Technique de [théâtre d’ombres] où c’est tout le corps du montreur qui joue avec la lumière (il se distingue de l’[ombromanie] où seule la main intervient). Être de profil et se placer entre la source lumineuse et l’écran sont les seuls impératifs de ce jeu. Les acteurs peuvent s’équiper d’accessoires nombreux afin de modifier l’aspect de leur ombre. Ils peuvent jouer avec leur taille car plus ils s’approchent de la lumière, plus grande est leur ombre. Il est indispensable d’utiliser une source lumineuse ponctuelle afin d’obtenir une ombre toujours nette. Plusieurs projecteurs multiplient les ombres et si l’on ajoute des gélatines de couleur, on peut obtenir des effets féeriques. Certains chorégraphes (par exemple, Pilobulus des États-Unis, Cloud Gate de Taïwan, et le groupe de danse populaire, Attraction, de la Hongrie) ont compris l’intérêt esthétique et scénographique de ce dédoublage en projetant l’image d’un danseur sur un écran en fond de scène à l’aide d’une ou de plusieurs sources de lumière.

Les ombres corporelles étaient connues en Espagne dans la première moitié du XVIIIe siècle mais l’un des rares témoignages écrits est L’Heureuse Pêche, édité à Paris en 1767. Dans cette pièce, un personnage obtenait du magicien Elamaliga, le pouvoir de s’envoler, une pantomime qui se prêtait bien aux sortilèges du théâtre d’ombres. Dans sa Correspondance littéraire (tome VII, 15 août 1770), le baron de Grimm signalait ce spectacle et notait : « Après l’opéra français je ne connais pas de spectacle plus intéressant pour les enfants ; il se prête aux enchantements, au merveilleux et aux catastrophes les plus terribles. Si vous voulez, par exemple, que le diable emporte quelqu’un, l’acteur qui fait le diable n’a qu’à sauter par-dessus, la chandelle placée en arrière, et, sur la toile, il aura l’air de s’envoler avec lui par les airs. » Au siècle suivant, le théâtre du Châtelet à Paris programmait des comédies-bouffes mettant en scène des ombres corporelles comme, par exemple L’Homme à la fourchette en 1874.

Le Théâtre de l’Ombrelle, fondé en 1976 par Colette Blanchet, Florence de Andia et Sylvie-Valérie Masson, s’est joliment illustré dans cette technique.
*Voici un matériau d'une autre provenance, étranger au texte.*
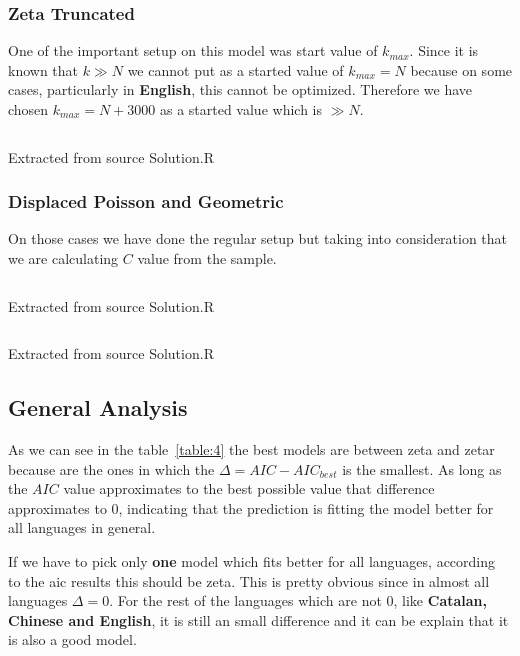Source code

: \documentclass[12pt, a4paper]{article}
\begin{document}
\subsubsection{Zeta Truncated}
One of the important setup on this model was start value of $k_{max}$. Since it is known that $k \gg N$ we cannot put as a started value of $k_{max} = N$
because on some cases, particularly in \textbf{English}, this cannot be optimized. Therefore we have chosen $k_{max} = N + 3000$ as a started value which is $\gg N$. 
\begin{listing}[H]
    \inputminted[firstline=70, lastline=83, breaklines]{R}{./Solution.R}
    \caption{Extracted from source Solution.R}
    \label{apx:src:3}
\end{listing}  

\subsubsection{Displaced Poisson and Geometric}
On those cases we have done the regular setup but taking into consideration that we are calculating $C$ value from the sample.
\begin{listing}[H]
    \inputminted[firstline=11, lastline=19, breaklines]{R}{./Solution.R}
    \caption{Extracted from source Solution.R}
    \label{apx:src:4}
\end{listing}  
\begin{listing}[H]
    \inputminted[firstline=86, lastline=95, breaklines]{R}{./Solution.R}
    \caption{Extracted from source Solution.R}
    \label{apx:src:5}
\end{listing}  


\subsection{General Analysis}
As we can see in the table~\ref{table:4} the best models are between \acrshort{zeta} and \acrshort{zetar} because 
are the ones in which the $\Delta = AIC - AIC_{best}$ is the smallest. As long as the $AIC$ value approximates to the
best possible value that difference approximates to $0$, indicating that the prediction is fitting the model better for all languages
in general.

If we have to pick only \textbf{one} model which fits better for all languages, according to the \acrshort{aic} results this should be \acrshort{zeta}. This is 
pretty obvious since in almost all languages $\Delta = 0$. For the rest of the languages which are not $0$, like \textbf{Catalan, Chinese and English}, it is 
still an small difference and it can be explain that it is also a good model.
\end{document}
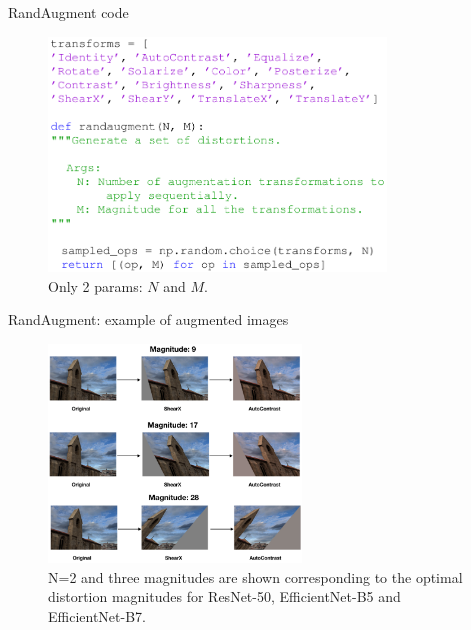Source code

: \documentclass{beamer}
\begin{document}
\begin{frame}{RandAugment code}

\begin{figure}[h]
\includegraphics[width=0.8\textwidth]{img/code}
\caption{Only 2 params: $N$ and $M$.}
\end{figure}

\end{frame}
\begin{frame}{RandAugment: example of augmented images}

\begin{figure}[h]
\includegraphics[width=0.6\textwidth]{img/examples}
\caption{N=2 and three magnitudes are shown corresponding to the optimal distortion magnitudes for ResNet-50, EfficientNet-B5 and EfficientNet-B7.}
\end{figure}

\end{frame}
\end{document}
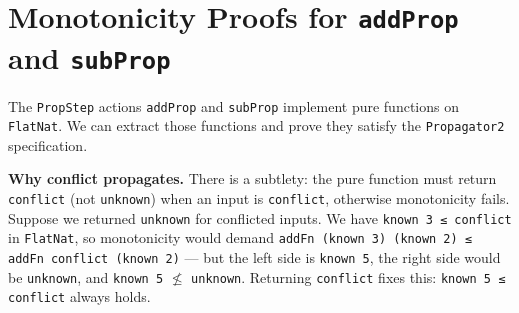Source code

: \documentclass[12pt, a4paper, openright]{book}
\theoremstyle{thmstyle}
\theoremstyle{defstyle}
\newcommand{\lc}[1]{\texttt{#1}}
\begin{document}
\section{Monotonicity Proofs for \texttt{addProp} and \texttt{subProp}}
\label{sec:flatnat-monotone}

The \lc{PropStep} actions \lc{addProp} and \lc{subProp} implement pure functions
on \lc{FlatNat}. We can extract those functions and prove they satisfy the
\lc{Propagator2} specification.

\textbf{Why conflict propagates.}
There is a subtlety: the pure function must return \lc{conflict} (not \lc{unknown})
when an input is \lc{conflict}, otherwise monotonicity fails.
Suppose we returned \lc{unknown} for conflicted inputs. We have
\lc{known 3 ≤ conflict} in \lc{FlatNat}, so monotonicity would demand
\lc{addFn (known 3) (known 2) ≤ addFn conflict (known 2)} --- but the left
side is \lc{known 5}, the right side would be \lc{unknown}, and
\lc{known 5} $\not\leq$ \lc{unknown}.
Returning \lc{conflict} fixes this: \lc{known 5 ≤ conflict} always holds.
\end{document}
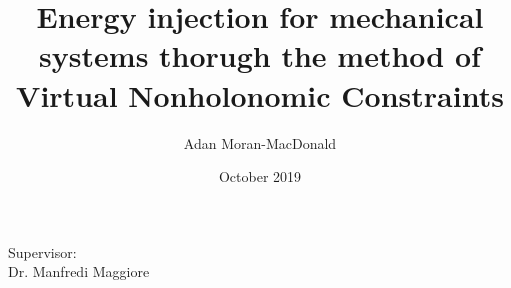 
\title{Energy injection for mechanical systems thorugh the method of Virtual Nonholonomic Constraints}
\author{Adan Moran-MacDonald }
\date{October 2019}

\begin{titlepage}
    \maketitle

    \thispagestyle{empty}
    
    \begin{center}
        Supervisor: \\
        Dr. Manfredi Maggiore\\
    \end{center}
\end{titlepage}
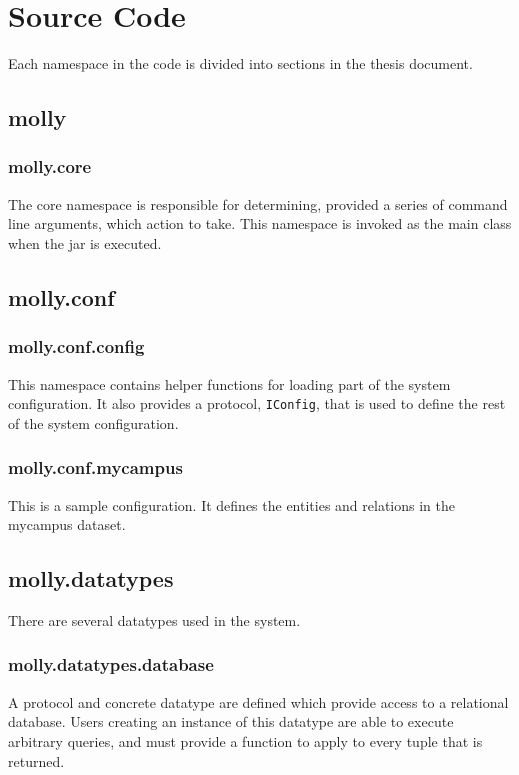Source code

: 	
\chapter{Source Code}
	Each namespace in the code is divided into sections in the thesis document.
	  
	\section{molly}
		\subsection{molly.core}
			The core namespace is responsible for determining, provided a series of command line arguments, which action to take.  This namespace is invoked as the main class when the \gls{jar} is executed.
			
	
	\clearpage
	\section{molly.conf}
		\subsection{molly.conf.config}
			This namespace contains helper functions for loading part of the system configuration.  It also provides a protocol, \texttt{IConfig}, that is used to define the rest of the system configuration.
			
		  
		\clearpage
		\subsection{molly.conf.mycampus}
			This is a sample configuration.  It defines the entities and relations in the mycampus dataset.
			
	
	\clearpage
	\section{molly.datatypes}
		There are several datatypes used in the system.
		\subsection{molly.datatypes.database}
			A protocol and concrete datatype are defined which provide access to a relational database.  Users creating an instance of this datatype are able to execute arbitrary queries, and must provide a function to apply to every tuple that is returned.
			

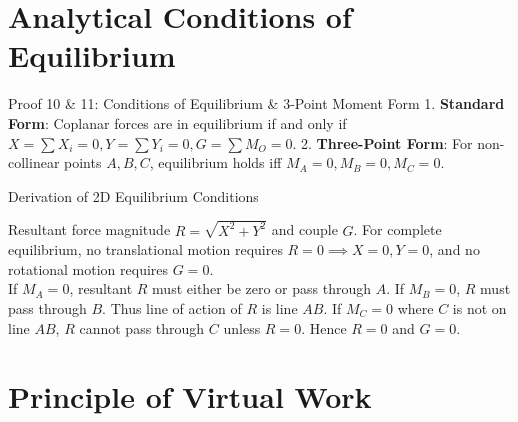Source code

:\documentclass[11pt, a4paper]{report}
\begin{document}
\section{Analytical Conditions of Equilibrium}

\begin{theorembox}{Proof 10 \& 11: Conditions of Equilibrium \& 3-Point Moment Form}
1. \textbf{Standard Form}: Coplanar forces are in equilibrium if and only if $X = \sum X_i = 0, Y = \sum Y_i = 0, G = \sum M_O = 0$.
2. \textbf{Three-Point Form}: For non-collinear points $A, B, C$, equilibrium holds iff $M_A = 0, M_B = 0, M_C = 0$.
\end{theorembox}

\begin{proofbox}{Derivation of 2D Equilibrium Conditions}
\begin{center}
\end{center}

Resultant force magnitude $R = \sqrt{X^2 + Y^2}$ and couple $G$. For complete equilibrium, no translational motion requires $R = 0 \implies X = 0, Y = 0$, and no rotational motion requires $G = 0$.\\
If $M_A = 0$, resultant $R$ must either be zero or pass through $A$. If $M_B = 0$, $R$ must pass through $B$. Thus line of action of $R$ is line $AB$. If $M_C = 0$ where $C$ is not on line $AB$, $R$ cannot pass through $C$ unless $R = 0$. Hence $R = 0$ and $G = 0$.
\end{proofbox}

\section{Principle of Virtual Work}
\end{document}
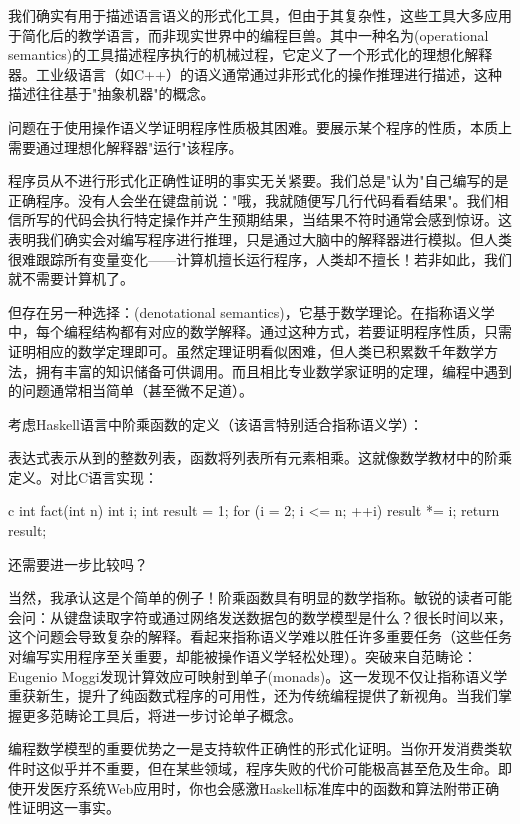 我们确实有用于描述语言语义的形式化工具，但由于其复杂性，这些工具大多应用于简化后的教学语言，而非现实世界中的编程巨兽。其中一种名为(operational semantics)的工具描述程序执行的机械过程，它定义了一个形式化的理想化解释器。工业级语言（如C++）的语义通常通过非形式化的操作推理进行描述，这种描述往往基于"抽象机器"的概念。

问题在于使用操作语义学证明程序性质极其困难。要展示某个程序的性质，本质上需要通过理想化解释器"运行"该程序。

程序员从不进行形式化正确性证明的事实无关紧要。我们总是"认为"自己编写的是正确程序。没有人会坐在键盘前说："哦，我就随便写几行代码看看结果"。我们相信所写的代码会执行特定操作并产生预期结果，当结果不符时通常会感到惊讶。这表明我们确实会对编写程序进行推理，只是通过大脑中的解释器进行模拟。但人类很难跟踪所有变量变化——计算机擅长运行程序，人类却不擅长！若非如此，我们就不需要计算机了。

但存在另一种选择：(denotational semantics)，它基于数学理论。在指称语义学中，每个编程结构都有对应的数学解释。通过这种方式，若要证明程序性质，只需证明相应的数学定理即可。虽然定理证明看似困难，但人类已积累数千年数学方法，拥有丰富的知识储备可供调用。而且相比专业数学家证明的定理，编程中遇到的问题通常相当简单（甚至微不足道）。

考虑Haskell语言中阶乘函数的定义（该语言特别适合指称语义学）：

表达式\code{{[}1..n{]}}表示从到的整数列表，函数将列表所有元素相乘。这就像数学教材中的阶乘定义。对比C语言实现：

\begin{snip}{c}
int fact(int n) {
    int i;
    int result = 1;
    for (i = 2; i <= n; ++i)
        result *= i;
    return result;
}
\end{snip}
还需要进一步比较吗？

当然，我承认这是个简单的例子！阶乘函数具有明显的数学指称。敏锐的读者可能会问：从键盘读取字符或通过网络发送数据包的数学模型是什么？很长时间以来，这个问题会导致复杂的解释。看起来指称语义学难以胜任许多重要任务（这些任务对编写实用程序至关重要，却能被操作语义学轻松处理）。突破来自范畴论：Eugenio Moggi发现计算效应可映射到单子(monads)。这一发现不仅让指称语义学重获新生，提升了纯函数式程序的可用性，还为传统编程提供了新视角。当我们掌握更多范畴论工具后，将进一步讨论单子概念。

编程数学模型的重要优势之一是支持软件正确性的形式化证明。当你开发消费类软件时这似乎并不重要，但在某些领域，程序失败的代价可能极高甚至危及生命。即使开发医疗系统Web应用时，你也会感激Haskell标准库中的函数和算法附带正确性证明这一事实。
Les mimodrames en ombres sont presque toujours joués de profil. Enfin, il faut saluer la modernité du travail de Nicole Mossoux de la Compagnie Mossoux-Bonte. L’artiste est assise, de face et son ombre est portée sur un écran derrière elle, par un projecteur placé très près, juste à ses pieds. Ainsi naissent et s’animent des formes fantasmagoriques. Dans Twin Houses ou Light elle joue à la fois avec son visage violemment éclairé en contre-plongée, la matière de son vêtement et son ombre démesurée. Shadowlight Theatre de [Larry Reed] a beaucoup travaillé aux États-Unis, au Mexique et en Asie transformer les implications de l’ombre du corps dans des spectacles qui combinent mythe, la danse, la musique traditionnelle et moderne. [Teatro Gioco Vita] en Italie a accompli un travail considérable dans la modélisation de la pratique contemporaine de l’ombre.